* [Aim of the exercise]:
When a line of the material has the word "http" in it, copy that line.

* [Source material]:

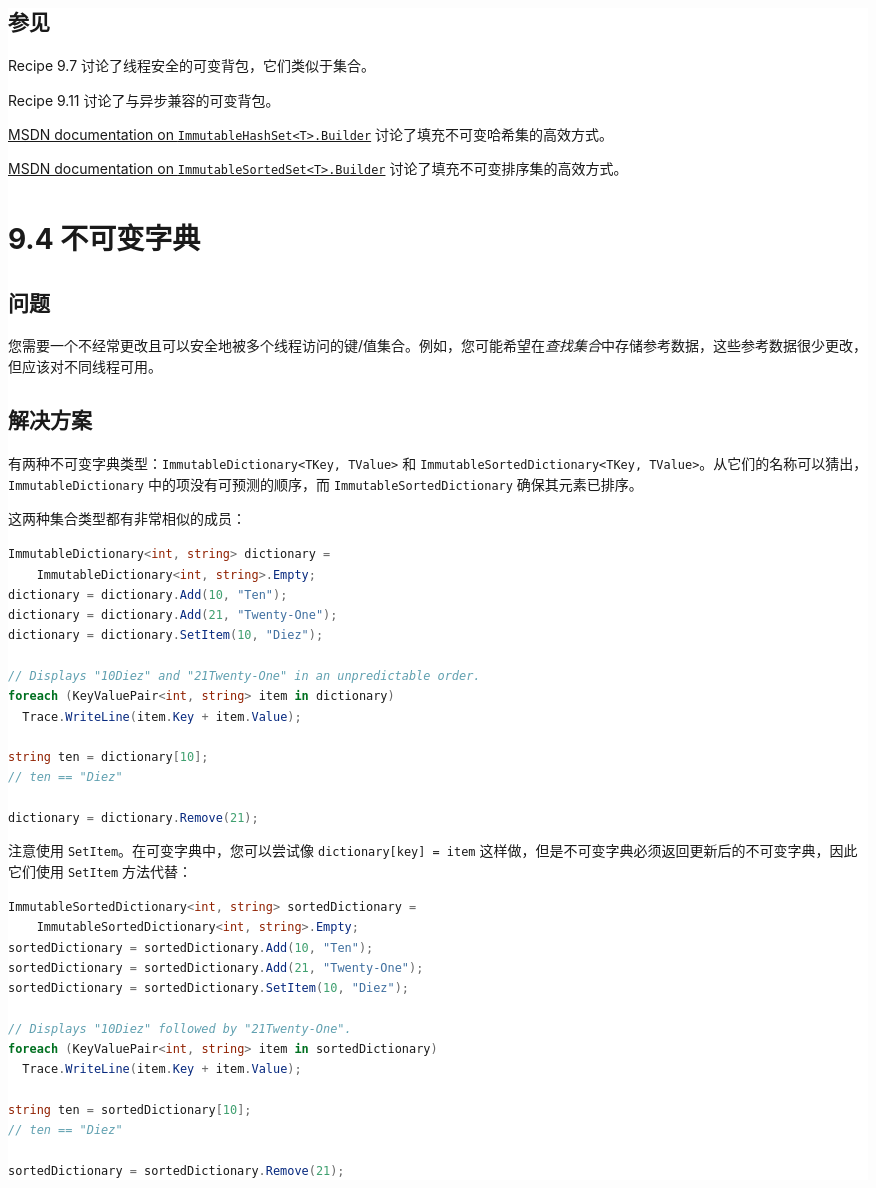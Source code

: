## 参见

Recipe 9.7 讨论了线程安全的可变背包，它们类似于集合。

Recipe 9.11 讨论了与异步兼容的可变背包。

[MSDN documentation on `ImmutableHashSet<T>.Builder`](http://bit.ly/msdn-imh) 讨论了填充不可变哈希集的高效方式。

[MSDN documentation on `ImmutableSortedSet<T>.Builder`](http://bit.ly/msdn-ims) 讨论了填充不可变排序集的高效方式。

# 9.4 不可变字典

## 问题

您需要一个不经常更改且可以安全地被多个线程访问的键/值集合。例如，您可能希望在*查找集合*中存储参考数据，这些参考数据很少更改，但应该对不同线程可用。

## 解决方案

有两种不可变字典类型：`ImmutableDictionary<TKey, TValue>` 和 `ImmutableSortedDictionary<TKey, TValue>`。从它们的名称可以猜出，`ImmutableDictionary` 中的项没有可预测的顺序，而 `ImmutableSortedDictionary` 确保其元素已排序。

这两种集合类型都有非常相似的成员：

```cs
ImmutableDictionary<int, string> dictionary =
    ImmutableDictionary<int, string>.Empty;
dictionary = dictionary.Add(10, "Ten");
dictionary = dictionary.Add(21, "Twenty-One");
dictionary = dictionary.SetItem(10, "Diez");

// Displays "10Diez" and "21Twenty-One" in an unpredictable order.
foreach (KeyValuePair<int, string> item in dictionary)
  Trace.WriteLine(item.Key + item.Value);

string ten = dictionary[10];
// ten == "Diez"

dictionary = dictionary.Remove(21);
```

注意使用 `SetItem`。在可变字典中，您可以尝试像 `dictionary[key] = item` 这样做，但是不可变字典必须返回更新后的不可变字典，因此它们使用 `SetItem` 方法代替：

```cs
ImmutableSortedDictionary<int, string> sortedDictionary =
    ImmutableSortedDictionary<int, string>.Empty;
sortedDictionary = sortedDictionary.Add(10, "Ten");
sortedDictionary = sortedDictionary.Add(21, "Twenty-One");
sortedDictionary = sortedDictionary.SetItem(10, "Diez");

// Displays "10Diez" followed by "21Twenty-One".
foreach (KeyValuePair<int, string> item in sortedDictionary)
  Trace.WriteLine(item.Key + item.Value);

string ten = sortedDictionary[10];
// ten == "Diez"

sortedDictionary = sortedDictionary.Remove(21);
```
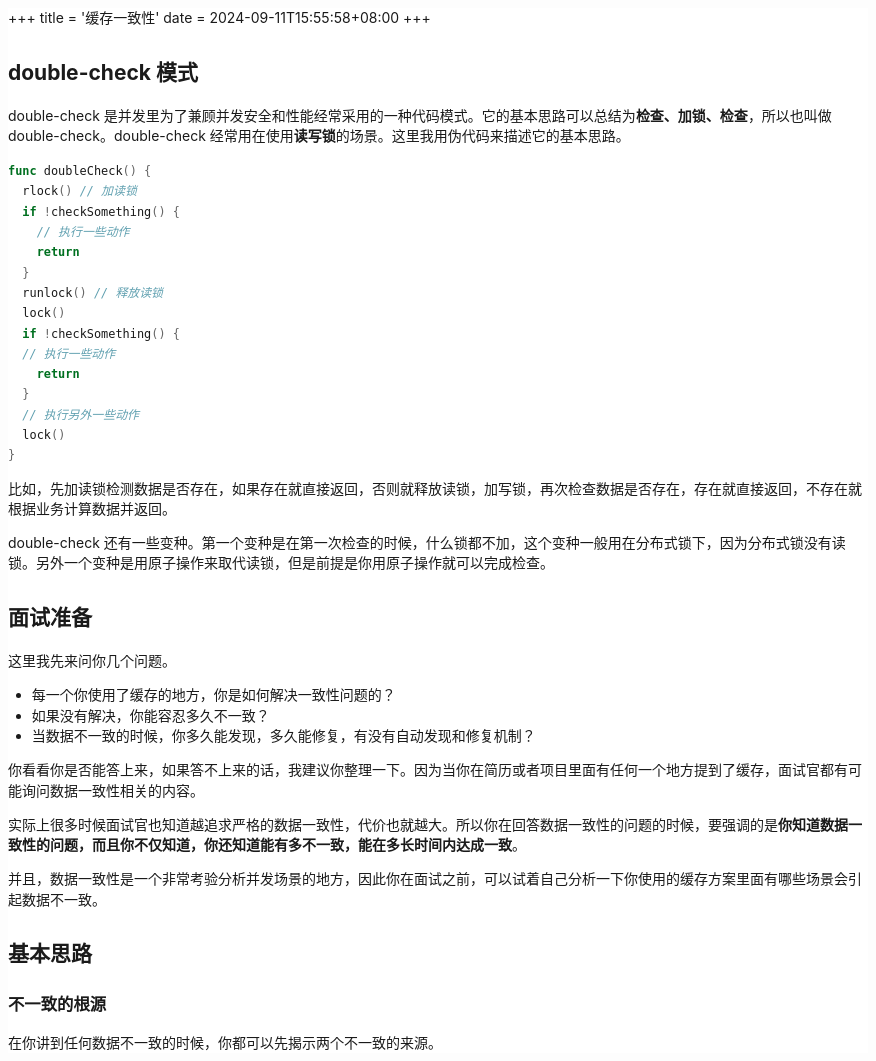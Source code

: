 +++
title = '缓存一致性'
date = 2024-09-11T15:55:58+08:00
+++

## double-check 模式

double-check 是并发里为了兼顾并发安全和性能经常采用的一种代码模式。它的基本思路可以总结为**检查、加锁、检查**，所以也叫做 double-check。double-check 经常用在使用**读写锁**的场景。这里我用伪代码来描述它的基本思路。

```go
func doubleCheck() {
  rlock() // 加读锁
  if !checkSomething() {
    // 执行一些动作
    return 
  }
  runlock() // 释放读锁
  lock()
  if !checkSomething() {
  // 执行一些动作
    return 
  }
  // 执行另外一些动作
  lock()
}
```

比如，先加读锁检测数据是否存在，如果存在就直接返回，否则就释放读锁，加写锁，再次检查数据是否存在，存在就直接返回，不存在就根据业务计算数据并返回。

double-check 还有一些变种。第一个变种是在第一次检查的时候，什么锁都不加，这个变种一般用在分布式锁下，因为分布式锁没有读锁。另外一个变种是用原子操作来取代读锁，但是前提是你用原子操作就可以完成检查。

## 面试准备

这里我先来问你几个问题。

+ 每一个你使用了缓存的地方，你是如何解决一致性问题的？
+ 如果没有解决，你能容忍多久不一致？
+ 当数据不一致的时候，你多久能发现，多久能修复，有没有自动发现和修复机制？

你看看你是否能答上来，如果答不上来的话，我建议你整理一下。因为当你在简历或者项目里面有任何一个地方提到了缓存，面试官都有可能询问数据一致性相关的内容。

实际上很多时候面试官也知道越追求严格的数据一致性，代价也就越大。所以你在回答数据一致性的问题的时候，要强调的是**你知道数据一致性的问题，而且你不仅知道，你还知道能有多不一致，能在多长时间内达成一致**。

并且，数据一致性是一个非常考验分析并发场景的地方，因此你在面试之前，可以试着自己分析一下你使用的缓存方案里面有哪些场景会引起数据不一致。

## 基本思路

### 不一致的根源

在你讲到任何数据不一致的时候，你都可以先揭示两个不一致的来源。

* [Output below]:
[MSDN documentation on `ImmutableHashSet<T>.Builder`](http://bit.ly/msdn-imh) 讨论了填充不可变哈希集的高效方式。
[MSDN documentation on `ImmutableSortedSet<T>.Builder`](http://bit.ly/msdn-ims) 讨论了填充不可变排序集的高效方式。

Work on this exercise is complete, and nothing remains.